[Dataset excerpts]
+++
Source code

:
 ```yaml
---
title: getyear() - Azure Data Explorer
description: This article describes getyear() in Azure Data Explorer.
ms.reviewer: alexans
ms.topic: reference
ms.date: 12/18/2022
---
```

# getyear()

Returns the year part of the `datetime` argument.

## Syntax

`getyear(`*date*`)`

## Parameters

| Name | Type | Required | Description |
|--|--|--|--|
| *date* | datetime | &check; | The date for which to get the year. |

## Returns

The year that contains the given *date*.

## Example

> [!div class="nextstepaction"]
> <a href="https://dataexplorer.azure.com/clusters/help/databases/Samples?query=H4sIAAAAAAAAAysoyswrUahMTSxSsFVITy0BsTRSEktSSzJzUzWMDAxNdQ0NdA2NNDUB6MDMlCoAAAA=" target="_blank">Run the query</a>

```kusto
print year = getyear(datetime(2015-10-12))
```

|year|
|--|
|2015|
+++
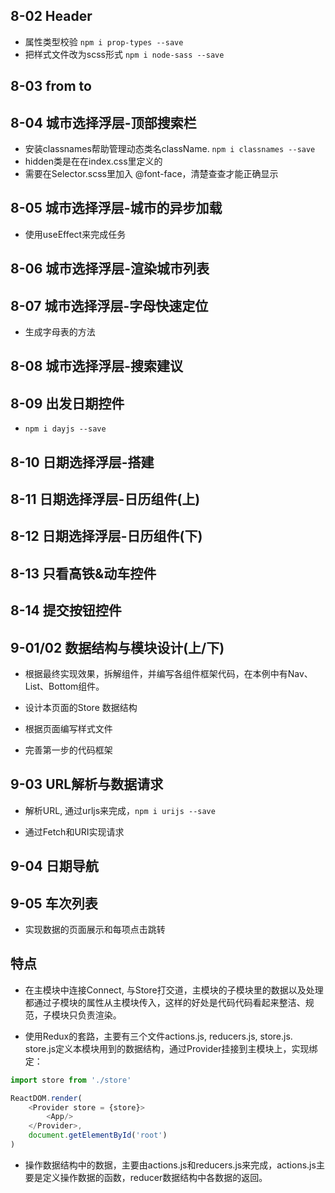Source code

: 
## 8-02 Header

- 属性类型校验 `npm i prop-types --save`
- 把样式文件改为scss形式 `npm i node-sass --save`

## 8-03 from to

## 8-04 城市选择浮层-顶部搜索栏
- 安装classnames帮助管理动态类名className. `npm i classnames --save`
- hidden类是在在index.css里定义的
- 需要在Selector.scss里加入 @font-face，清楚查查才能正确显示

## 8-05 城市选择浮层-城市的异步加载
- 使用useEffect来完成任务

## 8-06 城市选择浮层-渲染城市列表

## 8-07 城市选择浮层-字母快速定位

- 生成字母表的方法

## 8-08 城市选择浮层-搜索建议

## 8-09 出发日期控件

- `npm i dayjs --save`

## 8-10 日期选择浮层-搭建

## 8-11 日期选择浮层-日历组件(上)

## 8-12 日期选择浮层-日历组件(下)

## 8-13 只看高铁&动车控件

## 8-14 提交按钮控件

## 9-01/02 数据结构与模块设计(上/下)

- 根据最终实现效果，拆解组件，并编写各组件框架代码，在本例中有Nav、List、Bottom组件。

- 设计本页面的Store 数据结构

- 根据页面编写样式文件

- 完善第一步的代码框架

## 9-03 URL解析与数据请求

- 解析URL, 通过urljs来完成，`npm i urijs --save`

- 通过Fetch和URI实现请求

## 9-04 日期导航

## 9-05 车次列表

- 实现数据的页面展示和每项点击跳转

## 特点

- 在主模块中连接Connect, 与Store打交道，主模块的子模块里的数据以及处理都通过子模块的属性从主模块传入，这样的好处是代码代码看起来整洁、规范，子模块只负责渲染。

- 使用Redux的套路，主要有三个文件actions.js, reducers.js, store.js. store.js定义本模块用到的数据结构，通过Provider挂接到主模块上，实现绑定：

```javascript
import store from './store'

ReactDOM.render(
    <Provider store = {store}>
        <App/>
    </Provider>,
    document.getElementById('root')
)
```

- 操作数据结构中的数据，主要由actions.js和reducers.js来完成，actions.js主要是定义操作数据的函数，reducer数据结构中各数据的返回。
+++
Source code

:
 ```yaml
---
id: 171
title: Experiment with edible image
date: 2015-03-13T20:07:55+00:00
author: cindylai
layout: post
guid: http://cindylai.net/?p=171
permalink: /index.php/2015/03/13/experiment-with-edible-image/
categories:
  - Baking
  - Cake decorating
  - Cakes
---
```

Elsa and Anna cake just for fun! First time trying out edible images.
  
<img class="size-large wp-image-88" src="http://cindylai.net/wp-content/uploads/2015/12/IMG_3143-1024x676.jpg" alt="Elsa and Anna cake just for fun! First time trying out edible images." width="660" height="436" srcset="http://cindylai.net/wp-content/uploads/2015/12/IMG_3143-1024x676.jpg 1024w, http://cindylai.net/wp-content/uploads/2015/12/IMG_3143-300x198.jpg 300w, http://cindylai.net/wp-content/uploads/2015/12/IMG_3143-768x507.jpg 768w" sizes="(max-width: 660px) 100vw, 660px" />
+++
Whenever "datetime" occurs in a line above, copy that line.

Solution for this task:
Returns the year part of the `datetime` argument.
| *date* | datetime | &check; | The date for which to get the year. |
print year = getyear(datetime(2015-10-12))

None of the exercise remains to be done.